Authors: Henry Kissinger
The Czar, like the Chinese Emperor, was an absolute ruler endowed by tradition with mystical powers and overseeing a territory of continental expanse. Yet the position of the Czar differed from that of his Chinese counterpart in one important respect. In the Chinese view, the Emperor ruled wherever possible through the serenity of his conduct; in the Russian view, the leadership of the Czar prevailed through his ability to impose his will by unchallengeable assertions of authority and to impress on all onlookers the Russian state’s overwhelmingly vast power. The Chinese Emperor was conceived of as the embodiment of the superiority of Chinese civilization, inspiring other peoples to “come and be transformed.” The Czar was seen as the embodiment of the defense of Russia against enemies surrounding it on all sides. Thus while the emperors were lauded for their impartial, aloof
benevolence, the nineteenth-century historian Nikolai Karamzin saw in a Czar’s harshness a sign that he was fulfilling his true calling:
In Russia, the sovereign is the living law
. He favors the good and punishes the bad … [A] soft heart in a monarch is counted as a virtue only when it is tempered with the sense of duty to use sensible severity.
Not unlike the United States in its own drive westward, Russia had imbued its conquests with the moral justification that it was spreading order and enlightenment into heathen lands (with a lucrative trade in furs and minerals an incidental benefit). Yet where the American vision inspired boundless optimism, the Russian experience ultimately based itself on stoic endurance. Stranded “
at the interface of two vast and irreconcilable worlds
,” Russia saw itself as endowed with a special mission to bridge them but exposed on all sides to threatening forces that failed to comprehend its calling. The great Russian novelist and passionate nationalist Fyodor Dostoevsky cited “
this ceaseless longing
, which has always been inherent in the Russian people, for a great universal church on earth.” The exaltation over Russia’s world-spanning synthesis of civilizations evoked a corresponding despair over Russia’s status as (in the words of an influential nineteenth-century critique) an “
orphan cut off from the human family
… For people to notice us, we have had to stretch from the Bering Straits to the Oder.”
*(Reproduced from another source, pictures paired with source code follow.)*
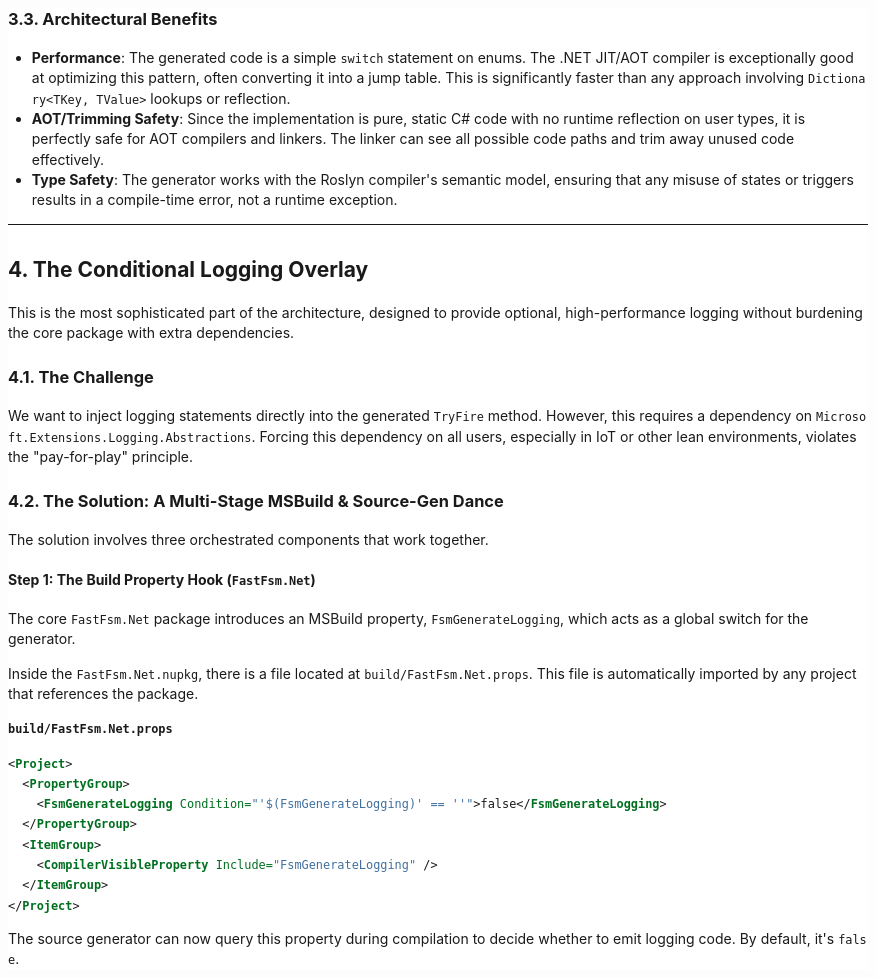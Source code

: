### 3.3. Architectural Benefits

  * **Performance**: The generated code is a simple `switch` statement on enums. The .NET JIT/AOT compiler is exceptionally good at optimizing this pattern, often converting it into a jump table. This is significantly faster than any approach involving `Dictionary<TKey, TValue>` lookups or reflection.
  * **AOT/Trimming Safety**: Since the implementation is pure, static C\# code with no runtime reflection on user types, it is perfectly safe for AOT compilers and linkers. The linker can see all possible code paths and trim away unused code effectively.
  * **Type Safety**: The generator works with the Roslyn compiler's semantic model, ensuring that any misuse of states or triggers results in a compile-time error, not a runtime exception.

-----

## 4\. The Conditional Logging Overlay

This is the most sophisticated part of the architecture, designed to provide optional, high-performance logging without burdening the core package with extra dependencies.

### 4.1. The Challenge

We want to inject logging statements directly into the generated `TryFire` method. However, this requires a dependency on `Microsoft.Extensions.Logging.Abstractions`. Forcing this dependency on all users, especially in IoT or other lean environments, violates the "pay-for-play" principle.

### 4.2. The Solution: A Multi-Stage MSBuild & Source-Gen Dance

The solution involves three orchestrated components that work together.

#### Step 1: The Build Property Hook (`FastFsm.Net`)

The core `FastFsm.Net` package introduces an MSBuild property, `FsmGenerateLogging`, which acts as a global switch for the generator.

Inside the `FastFsm.Net.nupkg`, there is a file located at `build/FastFsm.Net.props`. This file is automatically imported by any project that references the package.

**`build/FastFsm.Net.props`**

```xml
<Project>
  <PropertyGroup>
    <FsmGenerateLogging Condition="'$(FsmGenerateLogging)' == ''">false</FsmGenerateLogging>
  </PropertyGroup>
  <ItemGroup>
    <CompilerVisibleProperty Include="FsmGenerateLogging" />
  </ItemGroup>
</Project>
```

The source generator can now query this property during compilation to decide whether to emit logging code. By default, it's `false`.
A conviction lingered in the expansive, brooding “Russian soul” (as Russian thinkers would come to call it) that someday all of Russia’s vast exertions and contradictions would come to fruition: its journey would be vindicated; its achievements would be lauded, and the disdain of the West would transform into awe and admiration; Russia would combine the power and vastness of the East with the refinements of the West and the moral force of true religion; and Moscow, the “
Third Rome
” inheriting fallen Byzantium’s mantle, with its Czar
“the successor of the caesars of Eastern Rome, of the organizers of the church and of its councils which established the very creed of the Christian faith,” would play the decisive role in ushering in a new era of global justice and fraternity.
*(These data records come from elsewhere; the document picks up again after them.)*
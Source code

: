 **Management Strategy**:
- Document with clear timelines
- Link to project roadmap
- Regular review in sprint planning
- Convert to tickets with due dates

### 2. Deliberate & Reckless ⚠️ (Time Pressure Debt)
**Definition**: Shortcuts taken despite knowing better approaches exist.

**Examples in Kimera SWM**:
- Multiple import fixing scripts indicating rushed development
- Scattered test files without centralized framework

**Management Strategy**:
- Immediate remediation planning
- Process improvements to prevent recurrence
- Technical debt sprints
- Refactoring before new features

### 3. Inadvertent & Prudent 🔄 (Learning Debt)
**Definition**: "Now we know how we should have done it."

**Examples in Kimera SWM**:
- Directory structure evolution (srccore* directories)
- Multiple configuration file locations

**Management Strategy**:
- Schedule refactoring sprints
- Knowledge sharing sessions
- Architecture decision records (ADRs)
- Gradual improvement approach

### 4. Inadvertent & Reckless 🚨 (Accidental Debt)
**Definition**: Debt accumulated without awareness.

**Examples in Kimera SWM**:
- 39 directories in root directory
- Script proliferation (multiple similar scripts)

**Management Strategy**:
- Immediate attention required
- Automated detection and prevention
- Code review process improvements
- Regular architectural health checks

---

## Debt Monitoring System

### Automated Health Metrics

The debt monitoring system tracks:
It was this Russia, in Europe but not quite of it, that had tempted Napoleon with its expanse and mystique; it was his ruin (just as it was Hitler’s a century and a half later) when Russia’s people, steeled to great feats of endurance, proved capable of weathering deeper privation than Napoleon’s Grande Armée (or Hitler’s legions). When Russians burned down four-fifths of Moscow to deny Napoleon the conquest and his troops’ sustenance, Napoleon, his epic strategy thus doomed, is said to have exclaimed, “
What a people! They are Scythians!
What resoluteness! The barbarians!” Now with Cossack horsemen drinking champagne in Paris, this massive autocratic entity loomed over a Europe that struggled to comprehend its ambitions and its method of operation.
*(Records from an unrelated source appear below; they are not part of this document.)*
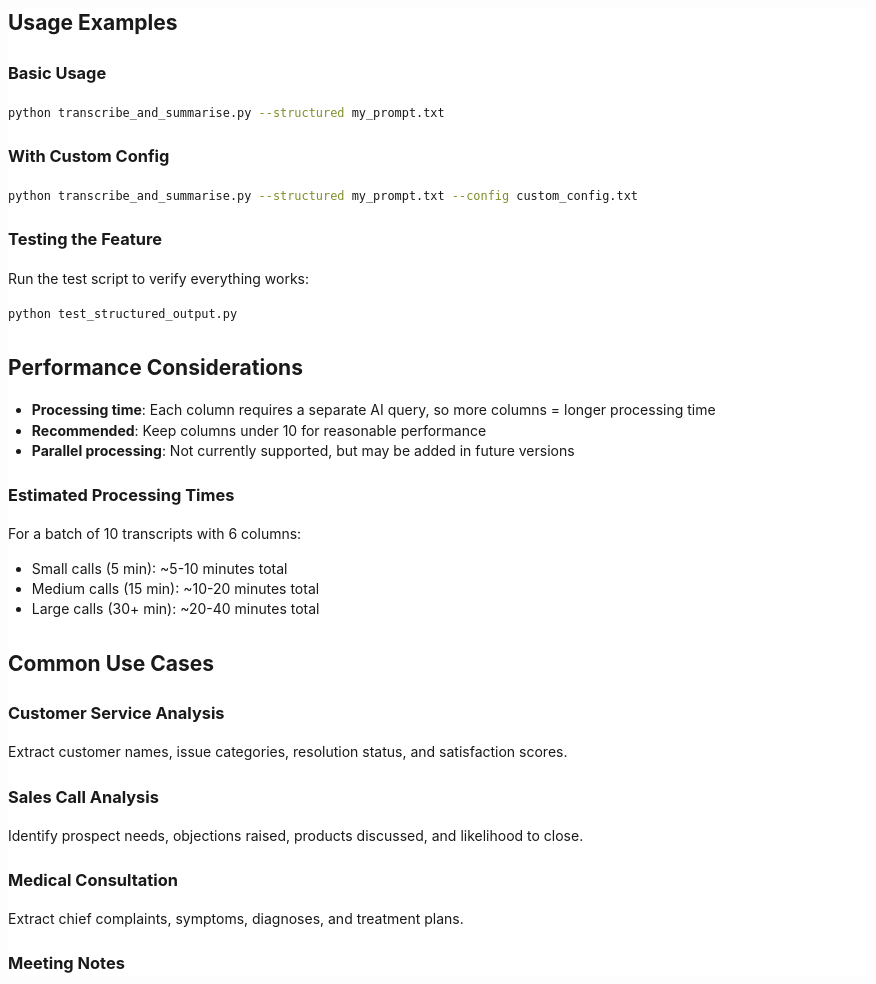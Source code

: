 ## Usage Examples

### Basic Usage

```bash
python transcribe_and_summarise.py --structured my_prompt.txt
```

### With Custom Config

```bash
python transcribe_and_summarise.py --structured my_prompt.txt --config custom_config.txt
```

### Testing the Feature

Run the test script to verify everything works:

```bash
python test_structured_output.py
```

## Performance Considerations

- **Processing time**: Each column requires a separate AI query, so more columns = longer processing time
- **Recommended**: Keep columns under 10 for reasonable performance
- **Parallel processing**: Not currently supported, but may be added in future versions

### Estimated Processing Times

For a batch of 10 transcripts with 6 columns:
- Small calls (5 min): ~5-10 minutes total
- Medium calls (15 min): ~10-20 minutes total
- Large calls (30+ min): ~20-40 minutes total

## Common Use Cases

### Customer Service Analysis

Extract customer names, issue categories, resolution status, and satisfaction scores.

### Sales Call Analysis

Identify prospect needs, objections raised, products discussed, and likelihood to close.

### Medical Consultation

Extract chief complaints, symptoms, diagnoses, and treatment plans.

### Meeting Notes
By the time the Congress of Vienna took place, Russia was arguably the most powerful country on the Continent. Its Czar Alexander, representing Russia personally at the Vienna peace conference, was unquestionably its most absolute ruler. A man of deep, if changing, convictions, he had recently renewed his religious faith with a course of intensive Bible readings and spiritual consultations. He was convinced, as he wrote to a confidante in 1812, that triumph over Napoleon would usher in a new and harmonious world based on religious principles, and he pledged: “
It is to the cause of hastening the true reign
of Jesus Christ that I devote all my earthly glory.” Conceiving of himself as an instrument of divine will, the Czar arrived in Vienna in 1814 with a design for a new world order in some ways even more radical than Napoleon’s in its universality: a “Holy Alliance” of princes sublimating their national interests into a common search for peace and justice, forswearing the balance of power for Christian principles of brotherhood. As Alexander told Chateaubriand, the French royalist
intellectual and diplomat, “
There no longer exists an English policy
, a French, Russian, Prussian, or Austrian policy; there is now only one common policy, which, for the welfare of all, ought to be adopted in common by all states and all peoples.” It was a forerunner of the American Wilsonian conception of the nature of world order, albeit on behalf of principles dramatically the opposite of the Wilsonian vision.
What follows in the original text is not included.